Only 60 drilling completions were on record for the county at the end of 1969, the overall success rate was dismal at 10 percent (six out of sixty connecting) and no one seemed to understand the area's subsurface secrets any better then than in 1930.
The increasing use of seismic surveying as an exploration tool in the search for northern Niagaran pinnacle reefs would soon reveal, however, that the geographic location which had forced Wexford into a spectator's role in earlier Basin plays might just give it a piece of the hot "Niagara bank" action.
The excitement being generated by the oil and gas-rich reef finds in Presque Isle, Grand Traverse, Otsego and Kalkaska Counties was greater than any this oilpatch had seen in decades. Drawn to Michigan in a big way by the siren song of the Salina-Niagaran's potential, Shell Oil Company had already tasted success in the new trend when they drilled their first Wexford wildcat, the Guy Copley 1-10 (SE NW NW, Sec 10, T24N, R12W, Wexford Township) in late 1970.

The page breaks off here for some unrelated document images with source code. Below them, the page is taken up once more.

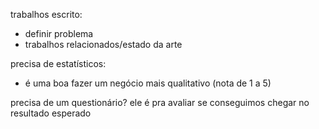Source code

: trabalhos escrito:
- definir problema
- trabalhos relacionados/estado da arte

precisa de estatísticos:
- é uma boa fazer um negócio mais qualitativo (nota de 1 a 5)

precisa de um questionário? ele é pra avaliar se conseguimos chegar no resultado esperado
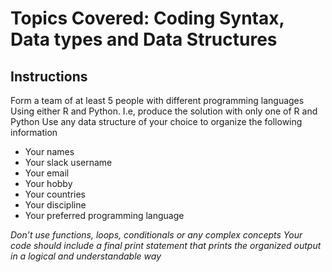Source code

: # Topics Covered: Coding Syntax, Data types and Data Structures

## Instructions
Form a team of at least 5 people with different programming languages
Using either R and Python. I.e, produce the solution with only one of R and Python
Use any data structure of your choice to organize the following information
* Your names
* Your slack username
* Your email
* Your hobby
* Your countries
* Your discipline
* Your preferred programming language

*Don’t use functions, loops, conditionals or any complex concepts*
*Your code should include a final print statement that prints the organized output in a logical and understandable way*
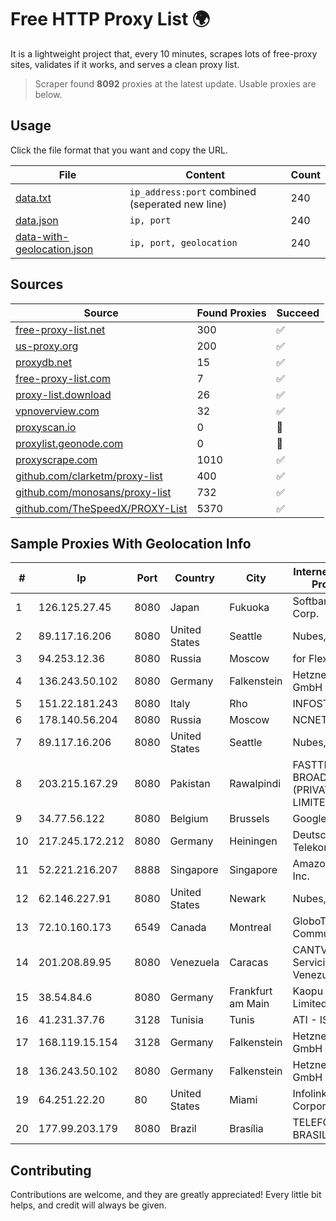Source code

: 
# Free HTTP Proxy List 🌍

It is a lightweight project that, every 10 minutes, scrapes lots of free-proxy sites, validates if it works, and serves a clean proxy list.


> Scraper found **8092** proxies at the latest update. Usable proxies are below.

## Usage

Click the file format that you want and copy the URL.


|File|Content|Count|
|----|-------|-----|
|[data.txt](https://raw.githubusercontent.com/themiralay/Proxy-List-World/master/data.txt)|`ip_address:port` combined (seperated new line)|240|
|[data.json](https://raw.githubusercontent.com/themiralay/Proxy-List-World/master/data.json)|`ip, port`|240|
|[data-with-geolocation.json](https://raw.githubusercontent.com/themiralay/Proxy-List-World/master/data-with-geolocation.json)|`ip, port, geolocation`|240|

## Sources

|Source|Found Proxies|Succeed|
|------|-------------|-------|
|[free-proxy-list.net](https://free-proxy-list.net)|300|✅|
|[us-proxy.org](https://www.us-proxy.org)|200|✅|
|[proxydb.net](http://proxydb.net)|15|✅|
|[free-proxy-list.com](https://free-proxy-list.com/?page=&port=&type%5B%5D=http&type%5B%5D=https&up_time=0&search=Search)|7|✅|
|[proxy-list.download](https://www.proxy-list.download/HTTP)|26|✅|
|[vpnoverview.com](https://vpnoverview.com/privacy/anonymous-browsing/free-proxy-servers)|32|✅|
|[proxyscan.io](https://www.proxyscan.io)|0|🚫|
|[proxylist.geonode.com](https://proxylist.geonode.com/api/proxy-list?limit=300&page=1&sort_by=lastChecked&sort_type=desc&protocols=http,https)|0|🚫|
|[proxyscrape.com](https://api.proxyscrape.com/v2/?request=displayproxies&protocol=http&timeout=10000&country=all&ssl=all&anonymity=all)|1010|✅|
|[github.com/clarketm/proxy-list](https://raw.githubusercontent.com/clarketm/proxy-list/master/proxy-list-raw.txt)|400|✅|
|[github.com/monosans/proxy-list](https://raw.githubusercontent.com/monosans/proxy-list/main/proxies/http.txt)|732|✅|
|[github.com/TheSpeedX/PROXY-List](https://raw.githubusercontent.com/TheSpeedX/PROXY-List/master/http.txt)|5370|✅|


## Sample Proxies With Geolocation Info

|#|Ip|Port|Country|City|Internet Service Provider|
|-|--|----|-------|----|-------------------------|
|1|126.125.27.45|8080|Japan|Fukuoka|Softbank BB Corp.|
|2|89.117.16.206|8080|United States|Seattle|Nubes, LLC|
|3|94.253.12.36|8080|Russia|Moscow|for Flex Ltd|
|4|136.243.50.102|8080|Germany|Falkenstein|Hetzner Online GmbH|
|5|151.22.181.243|8080|Italy|Rho|INFOSTRADA|
|6|178.140.56.204|8080|Russia|Moscow|NCNET|
|7|89.117.16.206|8080|United States|Seattle|Nubes, LLC|
|8|203.215.167.29|8080|Pakistan|Rawalpindi|FASTTEL BROADBAND (PRIVATE) LIMITED|
|9|34.77.56.122|8080|Belgium|Brussels|Google LLC|
|10|217.245.172.212|8080|Germany|Heiningen|Deutsche Telekom AG|
|11|52.221.216.207|8888|Singapore|Singapore|Amazon.com, Inc.|
|12|62.146.227.91|8080|United States|Newark|Nubes, LLC|
|13|72.10.160.173|6549|Canada|Montreal|GloboTech Communications|
|14|201.208.89.95|8080|Venezuela|Caracas|CANTV Servicios, Venezuela|
|15|38.54.84.6|8080|Germany|Frankfurt am Main|Kaopu Cloud HK Limited|
|16|41.231.37.76|3128|Tunisia|Tunis|ATI - ISP|
|17|168.119.15.154|3128|Germany|Falkenstein|Hetzner Online GmbH|
|18|136.243.50.102|8080|Germany|Falkenstein|Hetzner Online GmbH|
|19|64.251.22.20|80|United States|Miami|Infolink Global Corporation|
|20|177.99.203.179|8080|Brazil|Brasília|TELEFÔNICA BRASIL S.A|



## Contributing

Contributions are welcome, and they are greatly appreciated! Every
little bit helps, and credit will always be given.

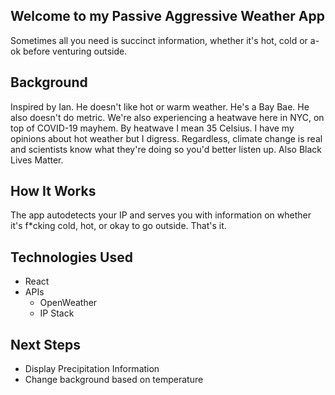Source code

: ## Welcome to my Passive Aggressive Weather App

Sometimes all you need is succinct information, whether it's hot, cold or a-ok before venturing outside. 

## Background
Inspired by Ian. He doesn't like hot or warm weather. He's a Bay Bae. He also doesn't do metric. 
We're also experiencing a heatwave here in NYC, on top of COVID-19 mayhem. 
By heatwave I mean 35 Celsius. I have my opinions about hot weather but I digress.
Regardless, climate change is real and scientists know what they're doing so you'd better listen up. 
Also Black Lives Matter. 


## How It Works
The app autodetects your IP and serves you with information on whether it's f*cking cold, hot, or okay to go outside. That's it. 

## Technologies Used

- React
- APIs
    - OpenWeather
    - IP Stack

## Next Steps

- Display Precipitation Information
- Change background based on temperature
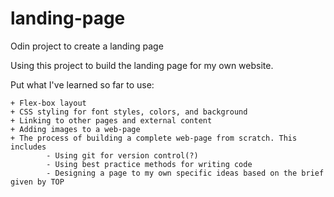 # landing-page
Odin project to create a landing page

Using this project to build the landing page for my own website.

Put what I've learned so far to use:

	+ Flex-box layout
	+ CSS styling for font styles, colors, and background 
	+ Linking to other pages and external content
	+ Adding images to a web-page
	+ The process of building a complete web-page from scratch. This includes
			- Using git for version control(?)
			- Using best practice methods for writing code
			- Designing a page to my own specific ideas based on the brief given by TOP
			


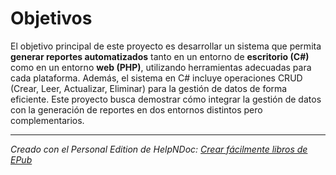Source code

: # Objetivos

El objetivo principal de este proyecto es desarrollar un sistema que permita **generar reportes automatizados** tanto en un entorno de **escritorio (C#)** como en un entorno **web (PHP)**, utilizando herramientas adecuadas para cada plataforma. Además, el sistema en C# incluye operaciones CRUD (Crear, Leer, Actualizar, Eliminar) para la gestión de datos de forma eficiente. Este proyecto busca demostrar cómo integrar la gestión de datos con la generación de reportes en dos entornos distintos pero complementarios.

***
_Creado con el Personal Edition de HelpNDoc: [Crear fácilmente libros de EPub](<https://www.helpndoc.com/es/descubrir-funciones/>)_
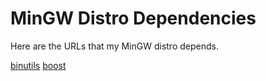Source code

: # MinGW Distro Dependencies

Here are the URLs that my MinGW distro depends.


[binutils](https://ftp.gnu.org/gnu/binutils/binutils-2.41.tar.xz)
[boost](https://boostorg.jfrog.io/artifactory/main/release/1.83.0/source/boost_1_83_0.7z)
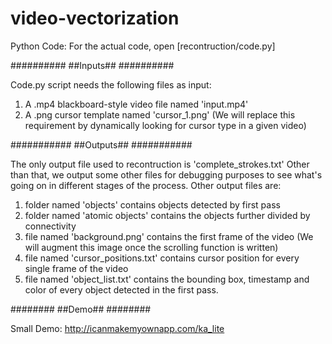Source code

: # video-vectorization

Python Code: 
For the actual code, open [recontruction/code.py]

##########
##Inputs##
##########

Code.py script needs the following files as input: 
1) A .mp4 blackboard-style video file named 'input.mp4'
2) A .png cursor template named 'cursor_1.png' (We will replace this requirement by dynamically looking for cursor type in a given video)

###########
##Outputs##
###########

The only output file used to recontruction is 'complete_strokes.txt'
Other than that, we output some other files for debugging purposes to see what's going on in different stages of the process. 
Other output files are:
1) folder named 'objects' contains objects detected by first pass
2) folder named 'atomic objects' contains the objects further divided by connectivity
3) file named 'background.png' contains the first frame of the video (We will augment this image once the scrolling function is written)
4) file named 'cursor_positions.txt' contains cursor position for every single frame of the video
5) file named 'object_list.txt' contains the bounding box, timestamp and color of every object detected in the first pass.

########
##Demo##
########

Small Demo: http://icanmakemyownapp.com/ka_lite


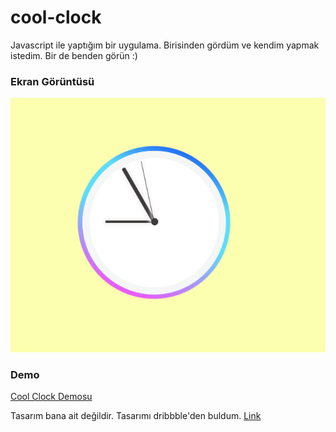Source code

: # cool-clock
Javascript ile yaptığım bir uygulama. Birisinden gördüm ve kendim yapmak istedim. Bir de benden görün :)

### Ekran Görüntüsü
![Ekran Görüntüsü](https://github.com/berat/cool-clock/blob/master/assets/img/ss.png?raw=true)

### Demo
[Cool Clock Demosu](https://codepen.io/beratbozkurtcom/pen/NOLNwb)


Tasarım bana ait değildir. Tasarımı dribbble'den buldum. [Link](https://dribbble.com/shots/3667966-Morphing-watch-exploration-for-OS-product-design)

A drillstem test recovered only gas-cut mud and the hole was plugged. The company found disappointment again on its second Wexford reef shot in the fall of 1971, more than 20 miles to the southeast in Section 31 of Liberty Township, T24N, R9W. The planned Niagaran test went on down to the Cincinnatian, with results no better than on the first try.
Shortly before the Liberty wildcat had reached bottom in the late Ordovician horizon, Shell had drilled into a reef across the border in Grand Traverse County's Grant Township, T25N, R12W. Their Coates 1-26 (SW SW SW, Sec 26) was by no means a barn-burner, with an Oil & Gas News account of the day indicating a D.S.T. resulted in a last minute change from plans to plug the well. The well was successfully completed, flowing initially at 136 barrels oil per day, but more importantly it pushed rapidly expanding trend production six miles to the southwest.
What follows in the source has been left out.